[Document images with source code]
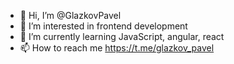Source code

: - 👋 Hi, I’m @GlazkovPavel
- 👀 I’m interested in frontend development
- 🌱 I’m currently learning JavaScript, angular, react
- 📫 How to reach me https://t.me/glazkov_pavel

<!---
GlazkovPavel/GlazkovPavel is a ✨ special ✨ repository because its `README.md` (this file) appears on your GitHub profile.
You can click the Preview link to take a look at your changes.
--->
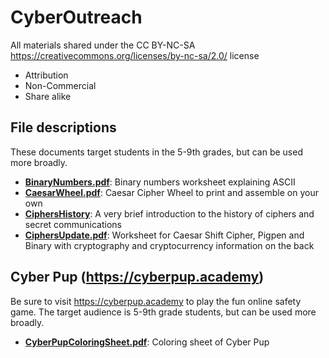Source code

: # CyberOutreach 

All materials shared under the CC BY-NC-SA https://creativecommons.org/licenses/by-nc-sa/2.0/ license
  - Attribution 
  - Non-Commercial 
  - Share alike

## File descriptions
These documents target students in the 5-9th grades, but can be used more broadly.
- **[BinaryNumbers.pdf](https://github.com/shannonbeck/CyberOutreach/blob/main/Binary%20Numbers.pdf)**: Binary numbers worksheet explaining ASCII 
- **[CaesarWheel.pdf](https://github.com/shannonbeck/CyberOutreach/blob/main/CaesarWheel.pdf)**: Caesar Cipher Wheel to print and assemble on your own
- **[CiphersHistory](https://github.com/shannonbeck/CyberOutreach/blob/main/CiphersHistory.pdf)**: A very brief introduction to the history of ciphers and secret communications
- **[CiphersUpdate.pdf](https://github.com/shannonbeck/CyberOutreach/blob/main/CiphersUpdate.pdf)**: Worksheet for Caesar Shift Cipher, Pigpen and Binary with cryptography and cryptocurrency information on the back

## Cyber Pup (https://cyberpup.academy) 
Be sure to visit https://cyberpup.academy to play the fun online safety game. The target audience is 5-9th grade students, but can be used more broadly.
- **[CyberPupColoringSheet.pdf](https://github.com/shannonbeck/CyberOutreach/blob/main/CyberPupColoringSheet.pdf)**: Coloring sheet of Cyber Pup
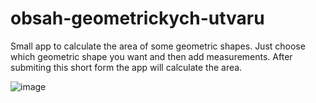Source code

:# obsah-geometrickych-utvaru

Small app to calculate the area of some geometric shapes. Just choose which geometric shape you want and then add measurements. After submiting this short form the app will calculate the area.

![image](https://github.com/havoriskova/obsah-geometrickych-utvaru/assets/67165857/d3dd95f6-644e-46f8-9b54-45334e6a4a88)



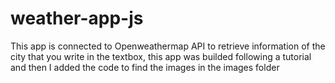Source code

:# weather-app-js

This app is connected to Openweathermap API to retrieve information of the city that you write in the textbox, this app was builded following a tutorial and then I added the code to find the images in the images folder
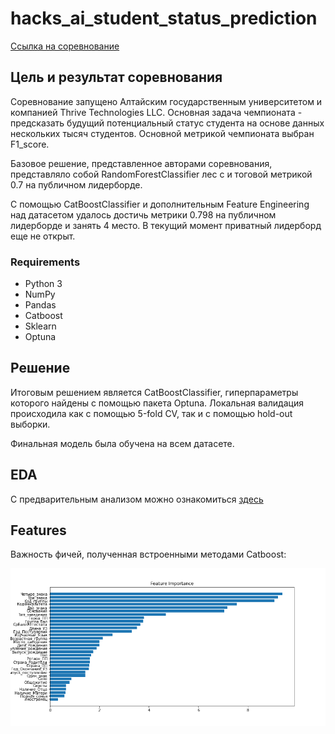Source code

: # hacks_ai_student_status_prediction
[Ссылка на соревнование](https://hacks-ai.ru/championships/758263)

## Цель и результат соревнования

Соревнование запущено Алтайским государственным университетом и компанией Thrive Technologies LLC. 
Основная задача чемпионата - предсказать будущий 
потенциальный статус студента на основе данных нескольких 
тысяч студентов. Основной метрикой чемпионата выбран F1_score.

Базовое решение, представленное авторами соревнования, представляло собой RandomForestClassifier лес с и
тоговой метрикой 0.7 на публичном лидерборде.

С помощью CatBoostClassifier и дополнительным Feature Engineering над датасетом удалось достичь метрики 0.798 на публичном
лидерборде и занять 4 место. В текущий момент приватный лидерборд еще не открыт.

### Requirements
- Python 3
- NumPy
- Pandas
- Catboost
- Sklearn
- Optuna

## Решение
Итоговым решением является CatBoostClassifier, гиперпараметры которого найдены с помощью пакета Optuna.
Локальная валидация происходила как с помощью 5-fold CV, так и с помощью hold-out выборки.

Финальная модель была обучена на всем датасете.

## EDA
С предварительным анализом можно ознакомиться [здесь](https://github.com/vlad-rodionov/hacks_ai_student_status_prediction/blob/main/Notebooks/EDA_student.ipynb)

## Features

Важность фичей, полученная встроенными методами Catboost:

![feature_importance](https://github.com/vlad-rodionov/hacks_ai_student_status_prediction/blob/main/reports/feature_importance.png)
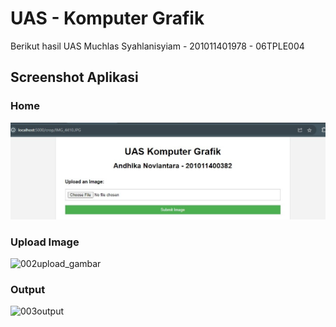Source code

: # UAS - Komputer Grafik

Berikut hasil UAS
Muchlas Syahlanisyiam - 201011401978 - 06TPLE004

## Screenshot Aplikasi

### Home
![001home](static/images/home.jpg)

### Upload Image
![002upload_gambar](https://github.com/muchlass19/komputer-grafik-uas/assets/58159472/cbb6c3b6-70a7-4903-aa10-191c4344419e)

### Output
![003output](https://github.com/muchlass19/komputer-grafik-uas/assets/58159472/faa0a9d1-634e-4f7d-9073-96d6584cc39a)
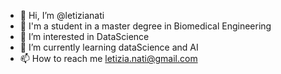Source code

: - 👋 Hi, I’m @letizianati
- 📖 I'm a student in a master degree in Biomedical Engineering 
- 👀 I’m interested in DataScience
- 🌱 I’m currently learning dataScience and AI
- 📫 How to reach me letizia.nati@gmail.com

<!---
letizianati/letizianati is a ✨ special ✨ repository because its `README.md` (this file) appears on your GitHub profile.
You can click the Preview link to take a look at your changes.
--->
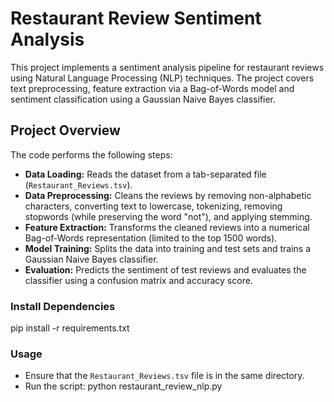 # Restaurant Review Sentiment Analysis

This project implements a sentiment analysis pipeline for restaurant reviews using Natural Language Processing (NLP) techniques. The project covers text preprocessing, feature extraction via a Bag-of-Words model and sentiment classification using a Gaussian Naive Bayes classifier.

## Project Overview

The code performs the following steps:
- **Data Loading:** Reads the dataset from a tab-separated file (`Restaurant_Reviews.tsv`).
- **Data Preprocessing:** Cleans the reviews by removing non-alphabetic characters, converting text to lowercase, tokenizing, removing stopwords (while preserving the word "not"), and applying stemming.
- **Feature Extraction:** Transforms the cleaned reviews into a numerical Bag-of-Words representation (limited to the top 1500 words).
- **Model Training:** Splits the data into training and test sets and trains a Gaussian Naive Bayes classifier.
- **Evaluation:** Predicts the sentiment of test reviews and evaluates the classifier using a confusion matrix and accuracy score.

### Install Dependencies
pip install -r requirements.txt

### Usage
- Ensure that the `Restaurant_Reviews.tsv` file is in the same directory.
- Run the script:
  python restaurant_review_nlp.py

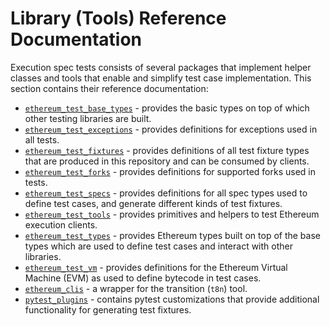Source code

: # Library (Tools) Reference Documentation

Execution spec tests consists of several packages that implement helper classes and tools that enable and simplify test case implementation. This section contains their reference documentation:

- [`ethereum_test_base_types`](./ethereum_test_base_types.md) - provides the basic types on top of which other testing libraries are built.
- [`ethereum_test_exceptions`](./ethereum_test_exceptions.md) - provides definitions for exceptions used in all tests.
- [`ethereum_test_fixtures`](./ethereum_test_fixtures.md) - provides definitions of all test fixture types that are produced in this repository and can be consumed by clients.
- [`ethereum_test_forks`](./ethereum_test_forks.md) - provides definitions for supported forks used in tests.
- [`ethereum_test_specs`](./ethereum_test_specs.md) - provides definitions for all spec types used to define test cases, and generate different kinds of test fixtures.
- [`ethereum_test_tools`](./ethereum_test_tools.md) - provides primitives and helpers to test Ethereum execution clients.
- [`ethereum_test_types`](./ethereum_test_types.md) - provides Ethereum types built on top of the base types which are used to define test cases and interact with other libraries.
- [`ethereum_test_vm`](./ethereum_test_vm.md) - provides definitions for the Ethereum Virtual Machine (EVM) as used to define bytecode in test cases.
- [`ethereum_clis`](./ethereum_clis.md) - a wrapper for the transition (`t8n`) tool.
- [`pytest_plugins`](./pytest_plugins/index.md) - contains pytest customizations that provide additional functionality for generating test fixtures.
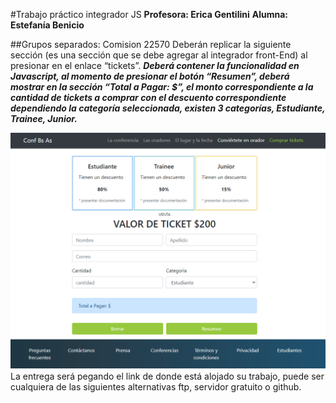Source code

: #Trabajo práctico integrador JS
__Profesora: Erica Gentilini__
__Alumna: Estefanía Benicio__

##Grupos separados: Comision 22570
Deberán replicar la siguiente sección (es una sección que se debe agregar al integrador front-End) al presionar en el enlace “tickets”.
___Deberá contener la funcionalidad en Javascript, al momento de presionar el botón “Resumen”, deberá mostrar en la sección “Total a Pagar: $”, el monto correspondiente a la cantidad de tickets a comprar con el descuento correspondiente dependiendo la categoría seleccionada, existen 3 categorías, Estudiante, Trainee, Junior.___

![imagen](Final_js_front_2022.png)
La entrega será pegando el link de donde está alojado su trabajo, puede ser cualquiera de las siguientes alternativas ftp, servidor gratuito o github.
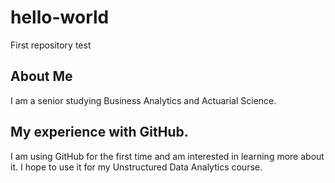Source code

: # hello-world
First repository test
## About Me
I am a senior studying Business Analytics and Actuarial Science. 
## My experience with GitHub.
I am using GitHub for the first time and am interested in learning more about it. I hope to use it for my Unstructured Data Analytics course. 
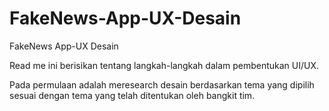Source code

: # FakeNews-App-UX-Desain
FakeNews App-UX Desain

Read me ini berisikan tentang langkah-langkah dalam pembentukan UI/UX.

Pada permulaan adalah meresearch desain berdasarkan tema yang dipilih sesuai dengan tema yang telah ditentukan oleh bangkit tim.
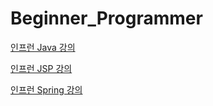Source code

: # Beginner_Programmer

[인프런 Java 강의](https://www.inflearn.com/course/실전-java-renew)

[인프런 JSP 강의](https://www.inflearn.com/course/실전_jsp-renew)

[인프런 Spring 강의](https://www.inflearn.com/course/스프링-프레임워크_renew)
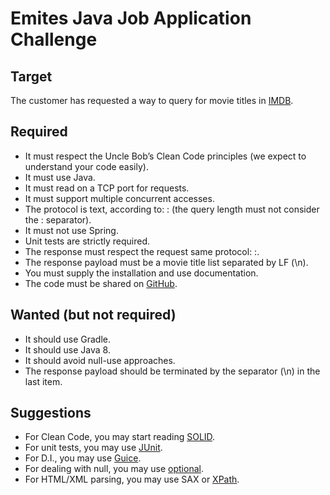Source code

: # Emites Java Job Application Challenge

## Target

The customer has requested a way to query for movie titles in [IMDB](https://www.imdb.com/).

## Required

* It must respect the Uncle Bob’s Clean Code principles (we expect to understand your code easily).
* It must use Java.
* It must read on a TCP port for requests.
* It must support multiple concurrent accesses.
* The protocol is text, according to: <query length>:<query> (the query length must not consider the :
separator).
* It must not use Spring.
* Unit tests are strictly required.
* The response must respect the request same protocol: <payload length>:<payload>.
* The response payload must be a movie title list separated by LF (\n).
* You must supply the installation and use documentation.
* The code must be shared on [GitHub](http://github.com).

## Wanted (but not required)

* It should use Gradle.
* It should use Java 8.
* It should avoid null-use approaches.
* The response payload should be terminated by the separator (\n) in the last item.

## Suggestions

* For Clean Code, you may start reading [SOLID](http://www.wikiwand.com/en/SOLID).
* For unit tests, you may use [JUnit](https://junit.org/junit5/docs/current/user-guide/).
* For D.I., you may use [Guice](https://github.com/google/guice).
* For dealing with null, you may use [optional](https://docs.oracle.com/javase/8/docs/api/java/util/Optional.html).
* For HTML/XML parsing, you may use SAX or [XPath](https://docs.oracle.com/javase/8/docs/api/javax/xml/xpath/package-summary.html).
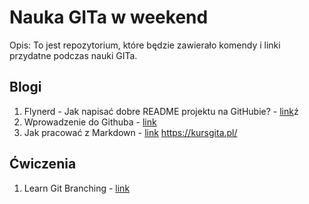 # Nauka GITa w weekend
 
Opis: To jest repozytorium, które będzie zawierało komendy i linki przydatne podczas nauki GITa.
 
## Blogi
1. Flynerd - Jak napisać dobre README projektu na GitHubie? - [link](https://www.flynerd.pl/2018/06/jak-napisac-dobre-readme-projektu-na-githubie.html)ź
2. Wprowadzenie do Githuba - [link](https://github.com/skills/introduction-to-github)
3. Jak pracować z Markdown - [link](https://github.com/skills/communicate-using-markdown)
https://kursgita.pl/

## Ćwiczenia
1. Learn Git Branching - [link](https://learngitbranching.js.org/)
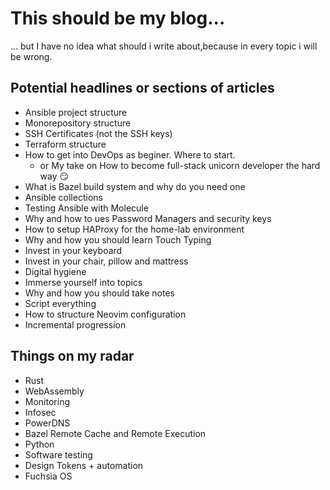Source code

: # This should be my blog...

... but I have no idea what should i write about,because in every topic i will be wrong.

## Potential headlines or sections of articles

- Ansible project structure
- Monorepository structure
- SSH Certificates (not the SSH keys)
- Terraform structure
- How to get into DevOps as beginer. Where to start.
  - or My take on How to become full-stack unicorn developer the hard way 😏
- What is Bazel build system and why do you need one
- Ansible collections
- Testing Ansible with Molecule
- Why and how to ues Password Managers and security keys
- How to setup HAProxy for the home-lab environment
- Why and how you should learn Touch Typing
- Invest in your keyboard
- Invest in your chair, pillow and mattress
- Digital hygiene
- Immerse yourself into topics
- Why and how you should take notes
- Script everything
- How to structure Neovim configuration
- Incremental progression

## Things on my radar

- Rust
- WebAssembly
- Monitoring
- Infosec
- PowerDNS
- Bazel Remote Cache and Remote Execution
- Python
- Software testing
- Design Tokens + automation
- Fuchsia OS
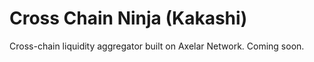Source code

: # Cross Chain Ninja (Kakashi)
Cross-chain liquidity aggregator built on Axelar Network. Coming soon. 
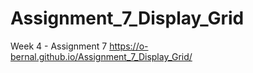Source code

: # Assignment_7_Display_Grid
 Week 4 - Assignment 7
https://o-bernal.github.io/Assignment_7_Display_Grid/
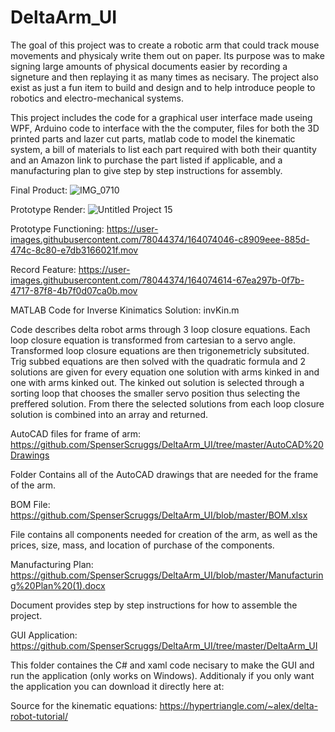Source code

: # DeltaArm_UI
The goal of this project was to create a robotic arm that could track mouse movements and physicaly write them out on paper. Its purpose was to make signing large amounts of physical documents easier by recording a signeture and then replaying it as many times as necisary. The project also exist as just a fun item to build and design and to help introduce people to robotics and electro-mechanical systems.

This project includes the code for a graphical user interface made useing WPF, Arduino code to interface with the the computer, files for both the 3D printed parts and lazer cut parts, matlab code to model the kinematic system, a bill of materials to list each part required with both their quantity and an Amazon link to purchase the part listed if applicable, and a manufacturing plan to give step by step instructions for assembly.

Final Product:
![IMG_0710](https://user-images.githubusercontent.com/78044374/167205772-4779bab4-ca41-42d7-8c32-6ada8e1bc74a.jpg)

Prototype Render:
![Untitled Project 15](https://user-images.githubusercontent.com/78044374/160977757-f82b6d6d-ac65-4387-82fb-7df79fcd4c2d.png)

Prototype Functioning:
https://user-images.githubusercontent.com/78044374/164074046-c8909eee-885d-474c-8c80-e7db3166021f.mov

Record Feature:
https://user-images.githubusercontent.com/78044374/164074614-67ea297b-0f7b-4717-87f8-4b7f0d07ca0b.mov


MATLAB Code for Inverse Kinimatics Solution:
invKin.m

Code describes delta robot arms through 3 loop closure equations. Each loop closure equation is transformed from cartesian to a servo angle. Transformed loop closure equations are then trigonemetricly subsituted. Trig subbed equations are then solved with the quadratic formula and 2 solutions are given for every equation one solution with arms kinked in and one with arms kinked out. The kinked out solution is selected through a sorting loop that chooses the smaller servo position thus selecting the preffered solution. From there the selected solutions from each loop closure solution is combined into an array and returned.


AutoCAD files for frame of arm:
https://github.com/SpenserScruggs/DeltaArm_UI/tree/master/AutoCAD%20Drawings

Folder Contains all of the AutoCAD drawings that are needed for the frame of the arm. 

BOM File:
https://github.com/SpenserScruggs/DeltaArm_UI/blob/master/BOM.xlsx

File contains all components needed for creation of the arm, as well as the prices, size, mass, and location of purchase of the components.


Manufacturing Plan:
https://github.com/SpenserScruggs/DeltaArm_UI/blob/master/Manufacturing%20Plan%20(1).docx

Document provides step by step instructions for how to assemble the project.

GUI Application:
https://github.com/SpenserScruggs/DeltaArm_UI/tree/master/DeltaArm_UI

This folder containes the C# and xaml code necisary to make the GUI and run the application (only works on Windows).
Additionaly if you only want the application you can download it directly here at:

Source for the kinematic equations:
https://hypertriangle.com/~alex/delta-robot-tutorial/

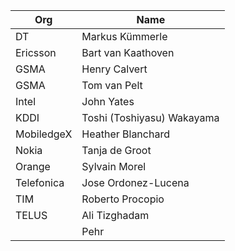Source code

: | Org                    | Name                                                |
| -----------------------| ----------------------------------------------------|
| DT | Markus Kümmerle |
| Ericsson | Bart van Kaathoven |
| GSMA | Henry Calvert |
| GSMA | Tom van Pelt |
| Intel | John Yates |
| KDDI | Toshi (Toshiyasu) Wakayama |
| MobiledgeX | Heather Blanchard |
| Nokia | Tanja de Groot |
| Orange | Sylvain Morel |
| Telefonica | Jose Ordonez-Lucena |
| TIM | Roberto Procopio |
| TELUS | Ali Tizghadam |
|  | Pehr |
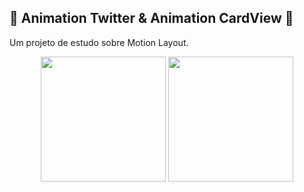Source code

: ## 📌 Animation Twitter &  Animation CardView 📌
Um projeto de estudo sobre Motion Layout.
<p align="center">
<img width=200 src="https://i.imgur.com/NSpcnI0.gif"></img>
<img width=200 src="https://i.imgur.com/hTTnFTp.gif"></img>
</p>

→ **EXERCISE REQUIREMENTS**
Select and copy each line from the data that includes the word "make".

→ **TASK RESPONSE**
The goal of this project was to create a robotic arm that could track mouse movements and physicaly write them out on paper. Its purpose was to make signing large amounts of physical documents easier by recording a signeture and then replaying it as many times as necisary. The project also exist as just a fun item to build and design and to help introduce people to robotics and electro-mechanical systems.
This folder containes the C# and xaml code necisary to make the GUI and run the application (only works on Windows).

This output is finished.